In this episode of Stat of the Day, Todd Hagopian — the original Stagnation Assassin — unpacks what the 70% headline actually means, what Scott Keller and Colin Price found in "Beyond Performance" about the real drivers of change success and failure, why the conventional corporate response is structural engineering theater, and what operators must do differently before their next initiative launches.
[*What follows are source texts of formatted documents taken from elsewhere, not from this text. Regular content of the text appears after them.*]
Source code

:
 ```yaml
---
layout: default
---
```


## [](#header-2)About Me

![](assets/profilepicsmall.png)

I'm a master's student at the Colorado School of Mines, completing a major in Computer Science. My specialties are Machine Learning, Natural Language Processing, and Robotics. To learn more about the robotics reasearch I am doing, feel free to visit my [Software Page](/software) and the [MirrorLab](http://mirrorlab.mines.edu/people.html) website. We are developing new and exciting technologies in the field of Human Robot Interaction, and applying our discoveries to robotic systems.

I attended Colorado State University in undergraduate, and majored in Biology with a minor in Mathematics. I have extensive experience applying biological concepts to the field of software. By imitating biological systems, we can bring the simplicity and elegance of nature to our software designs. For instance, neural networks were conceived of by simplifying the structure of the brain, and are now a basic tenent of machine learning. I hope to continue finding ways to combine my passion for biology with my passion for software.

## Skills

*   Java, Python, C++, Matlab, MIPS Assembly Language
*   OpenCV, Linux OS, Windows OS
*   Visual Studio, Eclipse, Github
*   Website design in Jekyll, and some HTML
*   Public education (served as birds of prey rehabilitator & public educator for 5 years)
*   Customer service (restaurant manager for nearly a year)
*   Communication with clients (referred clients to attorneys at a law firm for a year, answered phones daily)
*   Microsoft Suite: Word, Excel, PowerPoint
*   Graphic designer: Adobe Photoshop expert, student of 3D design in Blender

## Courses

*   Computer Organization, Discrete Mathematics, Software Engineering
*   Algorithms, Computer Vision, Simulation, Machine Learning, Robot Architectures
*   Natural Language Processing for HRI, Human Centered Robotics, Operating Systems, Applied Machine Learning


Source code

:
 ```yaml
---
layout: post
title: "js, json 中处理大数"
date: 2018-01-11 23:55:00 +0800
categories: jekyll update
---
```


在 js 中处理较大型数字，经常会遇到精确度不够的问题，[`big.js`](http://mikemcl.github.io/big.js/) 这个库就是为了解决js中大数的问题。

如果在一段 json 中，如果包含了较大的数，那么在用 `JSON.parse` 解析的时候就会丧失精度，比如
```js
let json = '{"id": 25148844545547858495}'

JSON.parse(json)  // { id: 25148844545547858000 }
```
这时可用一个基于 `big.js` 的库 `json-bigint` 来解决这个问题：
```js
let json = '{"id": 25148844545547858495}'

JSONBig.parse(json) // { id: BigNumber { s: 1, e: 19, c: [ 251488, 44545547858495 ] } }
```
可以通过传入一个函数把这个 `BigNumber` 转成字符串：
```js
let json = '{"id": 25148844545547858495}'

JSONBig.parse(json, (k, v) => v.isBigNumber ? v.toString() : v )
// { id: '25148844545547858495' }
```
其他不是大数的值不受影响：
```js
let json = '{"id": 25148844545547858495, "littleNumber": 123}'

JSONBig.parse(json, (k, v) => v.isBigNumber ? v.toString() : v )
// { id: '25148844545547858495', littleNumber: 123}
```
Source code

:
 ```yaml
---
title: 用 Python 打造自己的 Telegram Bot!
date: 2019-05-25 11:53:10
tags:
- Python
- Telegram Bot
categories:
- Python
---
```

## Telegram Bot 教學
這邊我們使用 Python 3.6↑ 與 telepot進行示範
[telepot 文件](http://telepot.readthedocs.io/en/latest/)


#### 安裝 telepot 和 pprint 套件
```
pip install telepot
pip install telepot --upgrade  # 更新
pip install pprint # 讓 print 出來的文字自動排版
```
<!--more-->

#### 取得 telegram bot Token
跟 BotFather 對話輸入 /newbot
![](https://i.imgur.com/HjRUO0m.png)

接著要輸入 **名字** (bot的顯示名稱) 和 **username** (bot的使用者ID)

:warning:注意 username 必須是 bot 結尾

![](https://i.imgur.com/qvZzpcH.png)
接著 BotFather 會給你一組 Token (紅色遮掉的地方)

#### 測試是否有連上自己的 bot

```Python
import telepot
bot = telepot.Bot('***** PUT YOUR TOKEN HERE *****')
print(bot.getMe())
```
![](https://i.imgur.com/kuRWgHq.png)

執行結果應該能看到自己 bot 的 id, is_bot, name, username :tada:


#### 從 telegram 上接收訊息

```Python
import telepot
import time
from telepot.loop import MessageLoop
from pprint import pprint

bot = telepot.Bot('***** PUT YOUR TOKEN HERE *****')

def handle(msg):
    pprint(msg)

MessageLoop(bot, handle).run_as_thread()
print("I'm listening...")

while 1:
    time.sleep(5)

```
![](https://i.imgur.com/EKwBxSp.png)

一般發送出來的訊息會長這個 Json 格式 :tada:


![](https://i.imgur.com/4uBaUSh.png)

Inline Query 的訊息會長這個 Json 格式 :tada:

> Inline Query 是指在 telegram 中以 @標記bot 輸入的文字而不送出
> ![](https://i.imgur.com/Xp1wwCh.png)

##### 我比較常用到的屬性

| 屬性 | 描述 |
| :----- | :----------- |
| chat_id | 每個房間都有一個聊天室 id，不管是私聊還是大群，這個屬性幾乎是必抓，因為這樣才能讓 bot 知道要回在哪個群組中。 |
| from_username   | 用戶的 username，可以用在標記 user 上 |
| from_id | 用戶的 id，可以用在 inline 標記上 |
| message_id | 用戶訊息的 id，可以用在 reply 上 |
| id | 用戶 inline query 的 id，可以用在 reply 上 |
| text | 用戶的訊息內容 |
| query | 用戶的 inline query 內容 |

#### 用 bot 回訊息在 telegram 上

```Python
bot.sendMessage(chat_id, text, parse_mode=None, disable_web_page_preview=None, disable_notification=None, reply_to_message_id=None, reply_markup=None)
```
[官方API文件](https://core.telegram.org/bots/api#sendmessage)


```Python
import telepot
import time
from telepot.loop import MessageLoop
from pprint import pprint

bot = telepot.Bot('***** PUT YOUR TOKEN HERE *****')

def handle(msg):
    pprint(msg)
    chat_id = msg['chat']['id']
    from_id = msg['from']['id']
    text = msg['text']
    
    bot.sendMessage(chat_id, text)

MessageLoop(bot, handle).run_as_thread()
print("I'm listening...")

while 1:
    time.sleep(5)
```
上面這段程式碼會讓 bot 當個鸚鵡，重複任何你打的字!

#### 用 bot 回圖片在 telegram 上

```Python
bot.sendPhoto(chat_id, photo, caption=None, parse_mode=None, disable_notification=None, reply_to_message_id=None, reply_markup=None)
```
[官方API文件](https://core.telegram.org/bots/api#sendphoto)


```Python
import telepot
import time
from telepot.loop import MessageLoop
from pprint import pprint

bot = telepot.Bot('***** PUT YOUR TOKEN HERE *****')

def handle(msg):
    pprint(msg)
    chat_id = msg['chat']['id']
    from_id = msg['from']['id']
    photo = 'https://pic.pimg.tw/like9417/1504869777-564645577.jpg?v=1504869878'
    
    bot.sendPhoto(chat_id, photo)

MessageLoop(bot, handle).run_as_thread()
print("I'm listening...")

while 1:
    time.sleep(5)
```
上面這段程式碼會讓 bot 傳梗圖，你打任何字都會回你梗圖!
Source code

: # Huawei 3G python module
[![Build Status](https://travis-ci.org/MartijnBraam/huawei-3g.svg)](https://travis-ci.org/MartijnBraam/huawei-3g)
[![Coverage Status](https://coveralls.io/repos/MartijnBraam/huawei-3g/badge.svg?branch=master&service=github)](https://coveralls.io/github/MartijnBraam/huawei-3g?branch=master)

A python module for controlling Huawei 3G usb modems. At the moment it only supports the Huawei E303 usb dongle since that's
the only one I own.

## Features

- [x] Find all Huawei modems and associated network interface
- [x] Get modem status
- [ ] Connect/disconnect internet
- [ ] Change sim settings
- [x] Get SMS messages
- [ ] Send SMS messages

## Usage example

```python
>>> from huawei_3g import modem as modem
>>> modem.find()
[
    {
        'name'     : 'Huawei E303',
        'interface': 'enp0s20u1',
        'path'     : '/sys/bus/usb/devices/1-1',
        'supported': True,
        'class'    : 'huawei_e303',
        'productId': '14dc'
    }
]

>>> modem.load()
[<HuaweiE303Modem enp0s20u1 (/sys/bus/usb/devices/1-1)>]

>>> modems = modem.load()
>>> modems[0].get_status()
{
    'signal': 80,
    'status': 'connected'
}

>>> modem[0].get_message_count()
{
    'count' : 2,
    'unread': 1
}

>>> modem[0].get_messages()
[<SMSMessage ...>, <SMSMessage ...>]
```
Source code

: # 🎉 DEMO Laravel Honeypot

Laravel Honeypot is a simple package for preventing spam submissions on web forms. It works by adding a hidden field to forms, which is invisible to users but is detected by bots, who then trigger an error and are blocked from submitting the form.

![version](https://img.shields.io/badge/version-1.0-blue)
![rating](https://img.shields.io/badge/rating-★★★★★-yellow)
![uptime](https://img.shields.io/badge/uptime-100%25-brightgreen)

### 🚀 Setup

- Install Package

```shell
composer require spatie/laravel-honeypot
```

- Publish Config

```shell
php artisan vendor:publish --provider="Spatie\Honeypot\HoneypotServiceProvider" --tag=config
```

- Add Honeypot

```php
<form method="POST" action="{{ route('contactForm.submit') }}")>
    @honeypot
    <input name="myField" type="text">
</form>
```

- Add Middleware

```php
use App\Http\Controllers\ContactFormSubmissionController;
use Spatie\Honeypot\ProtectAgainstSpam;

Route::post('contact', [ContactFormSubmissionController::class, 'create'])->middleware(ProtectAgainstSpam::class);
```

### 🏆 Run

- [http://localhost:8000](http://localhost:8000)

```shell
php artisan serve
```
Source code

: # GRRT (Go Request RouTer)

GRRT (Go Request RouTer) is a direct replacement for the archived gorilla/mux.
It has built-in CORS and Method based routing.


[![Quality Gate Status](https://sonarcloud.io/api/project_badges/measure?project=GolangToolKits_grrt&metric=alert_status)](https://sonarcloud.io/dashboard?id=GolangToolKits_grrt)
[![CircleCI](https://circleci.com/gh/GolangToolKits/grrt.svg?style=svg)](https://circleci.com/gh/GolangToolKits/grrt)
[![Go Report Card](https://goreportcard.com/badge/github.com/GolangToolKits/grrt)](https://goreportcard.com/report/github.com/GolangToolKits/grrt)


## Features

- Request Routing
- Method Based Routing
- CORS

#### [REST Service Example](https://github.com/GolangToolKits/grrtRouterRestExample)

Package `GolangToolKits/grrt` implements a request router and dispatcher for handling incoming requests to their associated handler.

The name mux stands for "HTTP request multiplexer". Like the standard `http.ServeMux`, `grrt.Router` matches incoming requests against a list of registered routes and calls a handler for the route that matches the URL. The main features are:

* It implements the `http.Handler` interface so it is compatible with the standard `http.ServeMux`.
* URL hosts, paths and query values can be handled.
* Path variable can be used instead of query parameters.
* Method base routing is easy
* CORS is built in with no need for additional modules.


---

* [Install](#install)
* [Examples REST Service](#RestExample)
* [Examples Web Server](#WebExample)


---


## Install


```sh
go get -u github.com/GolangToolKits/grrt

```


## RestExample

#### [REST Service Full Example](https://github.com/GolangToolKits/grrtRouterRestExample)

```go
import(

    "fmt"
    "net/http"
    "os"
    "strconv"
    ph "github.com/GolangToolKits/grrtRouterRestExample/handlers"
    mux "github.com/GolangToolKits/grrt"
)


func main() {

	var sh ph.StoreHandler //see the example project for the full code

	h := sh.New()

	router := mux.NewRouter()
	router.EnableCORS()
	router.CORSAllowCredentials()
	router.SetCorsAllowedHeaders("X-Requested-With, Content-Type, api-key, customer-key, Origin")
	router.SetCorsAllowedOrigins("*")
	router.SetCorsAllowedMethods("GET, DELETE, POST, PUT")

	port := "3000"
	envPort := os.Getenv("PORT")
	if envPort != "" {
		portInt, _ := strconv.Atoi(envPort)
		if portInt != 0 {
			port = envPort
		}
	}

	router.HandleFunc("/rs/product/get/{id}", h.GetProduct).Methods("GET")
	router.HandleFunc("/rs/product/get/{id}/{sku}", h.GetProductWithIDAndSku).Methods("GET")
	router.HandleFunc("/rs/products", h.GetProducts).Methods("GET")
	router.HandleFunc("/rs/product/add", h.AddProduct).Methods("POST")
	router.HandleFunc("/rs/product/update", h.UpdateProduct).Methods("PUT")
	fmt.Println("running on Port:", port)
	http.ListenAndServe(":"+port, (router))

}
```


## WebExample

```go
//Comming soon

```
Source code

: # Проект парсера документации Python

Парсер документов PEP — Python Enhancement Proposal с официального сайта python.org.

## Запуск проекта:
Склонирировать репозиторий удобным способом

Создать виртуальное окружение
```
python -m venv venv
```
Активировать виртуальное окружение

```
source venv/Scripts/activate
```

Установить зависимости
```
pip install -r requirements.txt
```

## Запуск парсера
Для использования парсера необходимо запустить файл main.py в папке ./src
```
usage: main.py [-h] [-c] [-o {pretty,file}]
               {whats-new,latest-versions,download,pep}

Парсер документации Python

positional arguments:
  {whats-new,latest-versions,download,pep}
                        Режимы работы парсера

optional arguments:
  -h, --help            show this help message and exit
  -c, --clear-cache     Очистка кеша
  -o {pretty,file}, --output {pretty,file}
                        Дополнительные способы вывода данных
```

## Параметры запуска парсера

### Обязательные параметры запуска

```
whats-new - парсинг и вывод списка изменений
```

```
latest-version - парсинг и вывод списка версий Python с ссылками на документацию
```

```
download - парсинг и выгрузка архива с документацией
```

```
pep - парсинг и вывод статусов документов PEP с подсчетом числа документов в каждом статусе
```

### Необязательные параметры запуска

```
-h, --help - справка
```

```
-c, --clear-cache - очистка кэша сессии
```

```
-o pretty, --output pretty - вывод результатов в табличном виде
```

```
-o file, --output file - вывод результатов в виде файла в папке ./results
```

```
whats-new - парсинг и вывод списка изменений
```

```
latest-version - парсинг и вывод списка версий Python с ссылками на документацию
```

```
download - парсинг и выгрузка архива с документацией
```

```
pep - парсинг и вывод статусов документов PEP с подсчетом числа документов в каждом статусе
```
Todd breaks down the buried variable, the P&L cost of failed change, the conventional crime of communications-plan-as-strategy, and a single five-question move you can run this week that will tell you more about your probability of transformation success than any project plan ever will.

Key topics covered:

  • The actual McKinsey research behind the "70% failure" figure — spanning publications from the mid-1990s through the 2010s — and why the synthesized headline obscures the more important finding underneath
  • The buried variable: the single factor most correlated with change success wasn't strategy quality, wasn't budget, wasn't even executive sponsorship — it was employee energy and personal belief that the change was worth making
  • Why engagement scores and satisfaction surveys miss the actual predictor — personal belief in the value of the change is a different construct than general job satisfaction
  • The 3x outperformance finding — companies that actively managed the human energy dimension of change outperformed those that didn't by a factor of three
  • The compounding P&L cost of failed change — every failed initiative deposits cynicism into the organizational culture as a liability that raises the activation energy required for the next one
  • The conventional crime — communications plans, steering committees, and Change Champion networks as the standard response, and why this is structural engineering failure treated with better signage
  • The HOT System applied to change — Honest diagnostics that include a human energy inventory, Objective measurement of belief rather than assumption, and Transparent surfacing of the gap between leadership narrative and employee reality before rollout rather than after resistance
  • The five-question pulse — the specific anonymous survey to run before your next change initiative: whether they believe the change will work, whether it will make their work better, and whether they've seen changes like this succeed before

The counterintuitive truth: change programs don't fail because the strategy was wrong. They fail because leadership managed the process and forgot to manage the people. The steering committee meets on Tuesdays. The Change Champions are enthusiastic for six weeks. And the culture quietly reverts — every time — unless the human energy variable is measured, named, and addressed before the rollout begins.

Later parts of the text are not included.